What this task involves:
Could you output the entries that follow exactly, omitting any pictures they contain?

Dataset excerpts
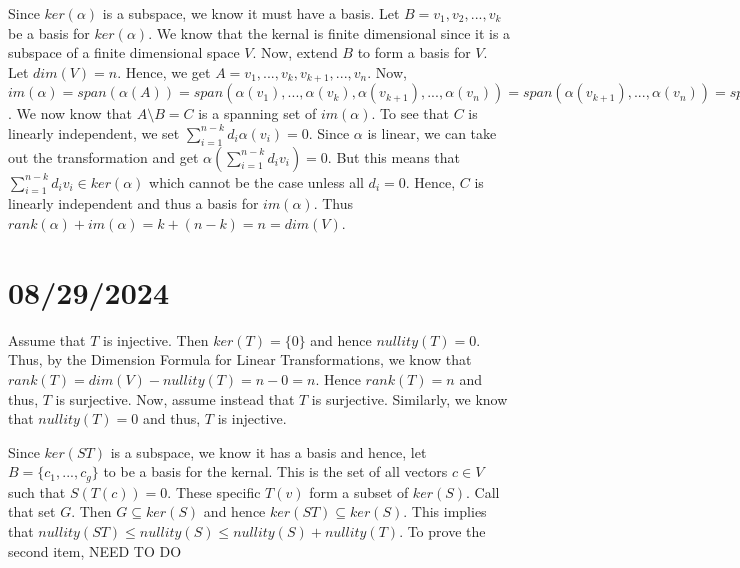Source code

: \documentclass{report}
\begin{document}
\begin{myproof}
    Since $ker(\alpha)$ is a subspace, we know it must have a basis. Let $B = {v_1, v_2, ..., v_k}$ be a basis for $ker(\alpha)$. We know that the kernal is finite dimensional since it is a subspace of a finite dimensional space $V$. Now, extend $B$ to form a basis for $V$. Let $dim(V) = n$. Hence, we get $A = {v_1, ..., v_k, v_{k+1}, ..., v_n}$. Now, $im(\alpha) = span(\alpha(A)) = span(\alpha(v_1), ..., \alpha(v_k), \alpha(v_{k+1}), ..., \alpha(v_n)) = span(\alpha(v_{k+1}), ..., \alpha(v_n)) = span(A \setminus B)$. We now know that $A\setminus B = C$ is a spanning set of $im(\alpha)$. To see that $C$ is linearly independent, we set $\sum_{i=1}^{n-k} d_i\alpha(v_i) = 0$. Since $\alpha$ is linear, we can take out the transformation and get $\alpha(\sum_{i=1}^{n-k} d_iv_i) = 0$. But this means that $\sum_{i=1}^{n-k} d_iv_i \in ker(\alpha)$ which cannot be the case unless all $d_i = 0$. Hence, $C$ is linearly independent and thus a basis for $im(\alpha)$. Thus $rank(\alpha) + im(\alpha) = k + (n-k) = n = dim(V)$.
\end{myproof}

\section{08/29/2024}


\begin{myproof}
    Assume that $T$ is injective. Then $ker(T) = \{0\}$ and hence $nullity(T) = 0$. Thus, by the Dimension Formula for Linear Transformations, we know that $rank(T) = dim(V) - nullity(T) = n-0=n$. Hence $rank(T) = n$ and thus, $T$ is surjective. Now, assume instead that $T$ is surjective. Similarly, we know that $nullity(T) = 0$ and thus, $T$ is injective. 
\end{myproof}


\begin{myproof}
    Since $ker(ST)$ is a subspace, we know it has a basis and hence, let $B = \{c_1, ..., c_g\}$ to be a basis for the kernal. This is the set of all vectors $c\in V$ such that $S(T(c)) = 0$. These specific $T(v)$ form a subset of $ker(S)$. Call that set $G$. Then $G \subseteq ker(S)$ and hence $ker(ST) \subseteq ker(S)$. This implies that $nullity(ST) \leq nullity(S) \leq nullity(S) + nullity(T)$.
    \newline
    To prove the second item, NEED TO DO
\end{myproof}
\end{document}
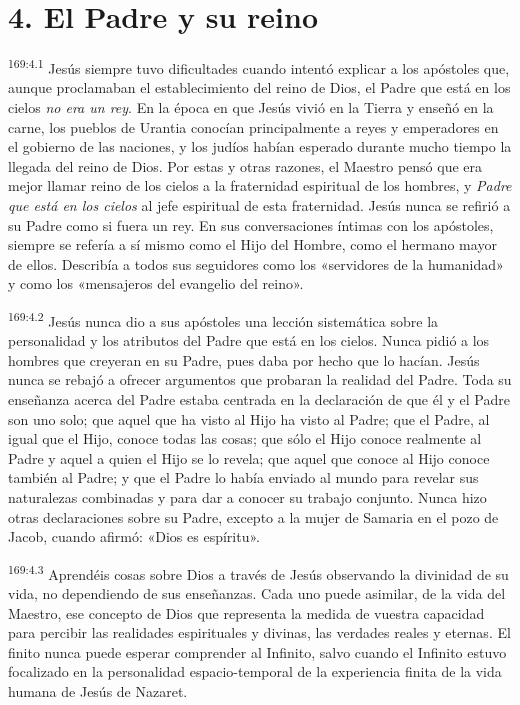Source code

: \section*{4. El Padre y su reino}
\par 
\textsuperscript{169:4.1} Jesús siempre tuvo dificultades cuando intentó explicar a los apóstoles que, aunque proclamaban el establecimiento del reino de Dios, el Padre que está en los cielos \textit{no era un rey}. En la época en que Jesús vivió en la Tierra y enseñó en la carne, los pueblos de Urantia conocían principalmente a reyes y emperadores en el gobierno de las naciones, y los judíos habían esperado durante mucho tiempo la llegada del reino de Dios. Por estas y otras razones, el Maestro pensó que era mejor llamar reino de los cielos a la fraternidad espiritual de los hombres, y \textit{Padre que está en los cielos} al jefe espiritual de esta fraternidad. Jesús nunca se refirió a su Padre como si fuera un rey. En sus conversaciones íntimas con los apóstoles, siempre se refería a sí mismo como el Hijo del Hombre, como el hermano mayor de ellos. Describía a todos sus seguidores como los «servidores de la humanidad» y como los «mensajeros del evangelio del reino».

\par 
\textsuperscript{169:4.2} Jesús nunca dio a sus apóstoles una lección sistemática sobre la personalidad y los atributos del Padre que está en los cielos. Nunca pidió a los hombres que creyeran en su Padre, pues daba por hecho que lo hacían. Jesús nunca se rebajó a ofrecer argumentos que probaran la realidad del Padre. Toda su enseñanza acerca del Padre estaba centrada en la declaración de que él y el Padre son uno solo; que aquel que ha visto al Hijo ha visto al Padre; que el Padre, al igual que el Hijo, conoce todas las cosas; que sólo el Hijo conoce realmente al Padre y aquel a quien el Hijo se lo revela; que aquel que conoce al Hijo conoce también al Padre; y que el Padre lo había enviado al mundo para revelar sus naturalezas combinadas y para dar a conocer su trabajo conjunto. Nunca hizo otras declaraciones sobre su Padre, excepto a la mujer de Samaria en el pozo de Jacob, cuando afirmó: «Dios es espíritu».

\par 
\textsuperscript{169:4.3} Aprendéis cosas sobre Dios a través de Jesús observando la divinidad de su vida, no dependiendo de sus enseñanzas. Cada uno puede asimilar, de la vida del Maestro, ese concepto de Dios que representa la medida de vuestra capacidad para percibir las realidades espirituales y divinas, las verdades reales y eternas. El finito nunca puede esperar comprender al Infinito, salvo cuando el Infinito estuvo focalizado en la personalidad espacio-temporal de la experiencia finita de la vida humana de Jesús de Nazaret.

Solution to the problem:
Source code

: \documentclass{report}
\begin{document}
\begin{myproof}
    Since $ker(\alpha)$ is a subspace, we know it must have a basis. Let $B = {v_1, v_2, ..., v_k}$ be a basis for $ker(\alpha)$. We know that the kernal is finite dimensional since it is a subspace of a finite dimensional space $V$. Now, extend $B$ to form a basis for $V$. Let $dim(V) = n$. Hence, we get $A = {v_1, ..., v_k, v_{k+1}, ..., v_n}$. Now, $im(\alpha) = span(\alpha(A)) = span(\alpha(v_1), ..., \alpha(v_k), \alpha(v_{k+1}), ..., \alpha(v_n)) = span(\alpha(v_{k+1}), ..., \alpha(v_n)) = span(A \setminus B)$. We now know that $A\setminus B = C$ is a spanning set of $im(\alpha)$. To see that $C$ is linearly independent, we set $\sum_{i=1}^{n-k} d_i\alpha(v_i) = 0$. Since $\alpha$ is linear, we can take out the transformation and get $\alpha(\sum_{i=1}^{n-k} d_iv_i) = 0$. But this means that $\sum_{i=1}^{n-k} d_iv_i \in ker(\alpha)$ which cannot be the case unless all $d_i = 0$. Hence, $C$ is linearly independent and thus a basis for $im(\alpha)$. Thus $rank(\alpha) + im(\alpha) = k + (n-k) = n = dim(V)$.
\end{myproof}

\section{08/29/2024}


\begin{myproof}
    Assume that $T$ is injective. Then $ker(T) = \{0\}$ and hence $nullity(T) = 0$. Thus, by the Dimension Formula for Linear Transformations, we know that $rank(T) = dim(V) - nullity(T) = n-0=n$. Hence $rank(T) = n$ and thus, $T$ is surjective. Now, assume instead that $T$ is surjective. Similarly, we know that $nullity(T) = 0$ and thus, $T$ is injective. 
\end{myproof}


\begin{myproof}
    Since $ker(ST)$ is a subspace, we know it has a basis and hence, let $B = \{c_1, ..., c_g\}$ to be a basis for the kernal. This is the set of all vectors $c\in V$ such that $S(T(c)) = 0$. These specific $T(v)$ form a subset of $ker(S)$. Call that set $G$. Then $G \subseteq ker(S)$ and hence $ker(ST) \subseteq ker(S)$. This implies that $nullity(ST) \leq nullity(S) \leq nullity(S) + nullity(T)$.
    \newline
    To prove the second item, NEED TO DO
\end{myproof}
\end{document}
Source code

: \section*{4. El Padre y su reino}
\par 
\textsuperscript{169:4.1} Jesús siempre tuvo dificultades cuando intentó explicar a los apóstoles que, aunque proclamaban el establecimiento del reino de Dios, el Padre que está en los cielos \textit{no era un rey}. En la época en que Jesús vivió en la Tierra y enseñó en la carne, los pueblos de Urantia conocían principalmente a reyes y emperadores en el gobierno de las naciones, y los judíos habían esperado durante mucho tiempo la llegada del reino de Dios. Por estas y otras razones, el Maestro pensó que era mejor llamar reino de los cielos a la fraternidad espiritual de los hombres, y \textit{Padre que está en los cielos} al jefe espiritual de esta fraternidad. Jesús nunca se refirió a su Padre como si fuera un rey. En sus conversaciones íntimas con los apóstoles, siempre se refería a sí mismo como el Hijo del Hombre, como el hermano mayor de ellos. Describía a todos sus seguidores como los «servidores de la humanidad» y como los «mensajeros del evangelio del reino».

\par 
\textsuperscript{169:4.2} Jesús nunca dio a sus apóstoles una lección sistemática sobre la personalidad y los atributos del Padre que está en los cielos. Nunca pidió a los hombres que creyeran en su Padre, pues daba por hecho que lo hacían. Jesús nunca se rebajó a ofrecer argumentos que probaran la realidad del Padre. Toda su enseñanza acerca del Padre estaba centrada en la declaración de que él y el Padre son uno solo; que aquel que ha visto al Hijo ha visto al Padre; que el Padre, al igual que el Hijo, conoce todas las cosas; que sólo el Hijo conoce realmente al Padre y aquel a quien el Hijo se lo revela; que aquel que conoce al Hijo conoce también al Padre; y que el Padre lo había enviado al mundo para revelar sus naturalezas combinadas y para dar a conocer su trabajo conjunto. Nunca hizo otras declaraciones sobre su Padre, excepto a la mujer de Samaria en el pozo de Jacob, cuando afirmó: «Dios es espíritu».

\par 
\textsuperscript{169:4.3} Aprendéis cosas sobre Dios a través de Jesús observando la divinidad de su vida, no dependiendo de sus enseñanzas. Cada uno puede asimilar, de la vida del Maestro, ese concepto de Dios que representa la medida de vuestra capacidad para percibir las realidades espirituales y divinas, las verdades reales y eternas. El finito nunca puede esperar comprender al Infinito, salvo cuando el Infinito estuvo focalizado en la personalidad espacio-temporal de la experiencia finita de la vida humana de Jesús de Nazaret.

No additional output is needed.